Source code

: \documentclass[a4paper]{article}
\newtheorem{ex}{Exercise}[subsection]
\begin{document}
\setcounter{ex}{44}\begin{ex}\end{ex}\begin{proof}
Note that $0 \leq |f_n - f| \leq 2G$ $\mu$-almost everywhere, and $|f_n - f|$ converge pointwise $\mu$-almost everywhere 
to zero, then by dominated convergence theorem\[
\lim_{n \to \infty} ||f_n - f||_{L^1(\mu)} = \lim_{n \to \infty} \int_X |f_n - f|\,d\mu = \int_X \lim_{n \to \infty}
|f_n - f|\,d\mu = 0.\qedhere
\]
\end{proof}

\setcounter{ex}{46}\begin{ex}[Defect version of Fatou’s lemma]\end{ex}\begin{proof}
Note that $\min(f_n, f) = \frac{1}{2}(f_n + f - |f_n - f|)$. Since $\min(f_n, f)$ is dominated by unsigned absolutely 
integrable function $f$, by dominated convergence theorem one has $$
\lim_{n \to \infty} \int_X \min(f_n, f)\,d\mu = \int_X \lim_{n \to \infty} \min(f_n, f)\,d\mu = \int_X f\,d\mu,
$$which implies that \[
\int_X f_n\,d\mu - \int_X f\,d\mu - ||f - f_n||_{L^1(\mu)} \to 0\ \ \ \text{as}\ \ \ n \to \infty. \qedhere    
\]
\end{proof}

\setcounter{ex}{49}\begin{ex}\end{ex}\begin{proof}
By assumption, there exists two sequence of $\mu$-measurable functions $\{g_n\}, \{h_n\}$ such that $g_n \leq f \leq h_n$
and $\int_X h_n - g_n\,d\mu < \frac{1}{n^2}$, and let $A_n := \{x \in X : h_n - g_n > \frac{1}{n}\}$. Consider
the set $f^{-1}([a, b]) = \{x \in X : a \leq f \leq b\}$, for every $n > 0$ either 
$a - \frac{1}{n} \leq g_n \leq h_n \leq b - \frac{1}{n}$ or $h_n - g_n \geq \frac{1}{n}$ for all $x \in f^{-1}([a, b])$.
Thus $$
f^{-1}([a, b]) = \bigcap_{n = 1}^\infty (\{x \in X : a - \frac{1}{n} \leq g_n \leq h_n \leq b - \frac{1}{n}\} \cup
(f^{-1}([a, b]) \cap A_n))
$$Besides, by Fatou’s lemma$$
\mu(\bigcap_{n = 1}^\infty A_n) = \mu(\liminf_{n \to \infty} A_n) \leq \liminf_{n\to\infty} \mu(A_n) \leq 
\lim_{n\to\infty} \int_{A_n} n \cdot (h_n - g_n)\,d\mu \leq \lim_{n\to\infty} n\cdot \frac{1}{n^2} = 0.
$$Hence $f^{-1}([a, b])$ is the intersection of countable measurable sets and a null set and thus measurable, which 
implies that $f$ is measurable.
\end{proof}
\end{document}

______________________________

Your assignment = For this exercise, output all the data exactly as shown above.

Solution for this problem =
Source code

: \documentclass[a4paper]{article}
\newtheorem{ex}{Exercise}[subsection]
\begin{document}
\setcounter{ex}{44}\begin{ex}\end{ex}\begin{proof}
Note that $0 \leq |f_n - f| \leq 2G$ $\mu$-almost everywhere, and $|f_n - f|$ converge pointwise $\mu$-almost everywhere 
to zero, then by dominated convergence theorem\[
\lim_{n \to \infty} ||f_n - f||_{L^1(\mu)} = \lim_{n \to \infty} \int_X |f_n - f|\,d\mu = \int_X \lim_{n \to \infty}
|f_n - f|\,d\mu = 0.\qedhere
\]
\end{proof}

\setcounter{ex}{46}\begin{ex}[Defect version of Fatou’s lemma]\end{ex}\begin{proof}
Note that $\min(f_n, f) = \frac{1}{2}(f_n + f - |f_n - f|)$. Since $\min(f_n, f)$ is dominated by unsigned absolutely 
integrable function $f$, by dominated convergence theorem one has $$
\lim_{n \to \infty} \int_X \min(f_n, f)\,d\mu = \int_X \lim_{n \to \infty} \min(f_n, f)\,d\mu = \int_X f\,d\mu,
$$which implies that \[
\int_X f_n\,d\mu - \int_X f\,d\mu - ||f - f_n||_{L^1(\mu)} \to 0\ \ \ \text{as}\ \ \ n \to \infty. \qedhere    
\]
\end{proof}

\setcounter{ex}{49}\begin{ex}\end{ex}\begin{proof}
By assumption, there exists two sequence of $\mu$-measurable functions $\{g_n\}, \{h_n\}$ such that $g_n \leq f \leq h_n$
and $\int_X h_n - g_n\,d\mu < \frac{1}{n^2}$, and let $A_n := \{x \in X : h_n - g_n > \frac{1}{n}\}$. Consider
the set $f^{-1}([a, b]) = \{x \in X : a \leq f \leq b\}$, for every $n > 0$ either 
$a - \frac{1}{n} \leq g_n \leq h_n \leq b - \frac{1}{n}$ or $h_n - g_n \geq \frac{1}{n}$ for all $x \in f^{-1}([a, b])$.
Thus $$
f^{-1}([a, b]) = \bigcap_{n = 1}^\infty (\{x \in X : a - \frac{1}{n} \leq g_n \leq h_n \leq b - \frac{1}{n}\} \cup
(f^{-1}([a, b]) \cap A_n))
$$Besides, by Fatou’s lemma$$
\mu(\bigcap_{n = 1}^\infty A_n) = \mu(\liminf_{n \to \infty} A_n) \leq \liminf_{n\to\infty} \mu(A_n) \leq 
\lim_{n\to\infty} \int_{A_n} n \cdot (h_n - g_n)\,d\mu \leq \lim_{n\to\infty} n\cdot \frac{1}{n^2} = 0.
$$Hence $f^{-1}([a, b])$ is the intersection of countable measurable sets and a null set and thus measurable, which 
implies that $f$ is measurable.
\end{proof}
\end{document}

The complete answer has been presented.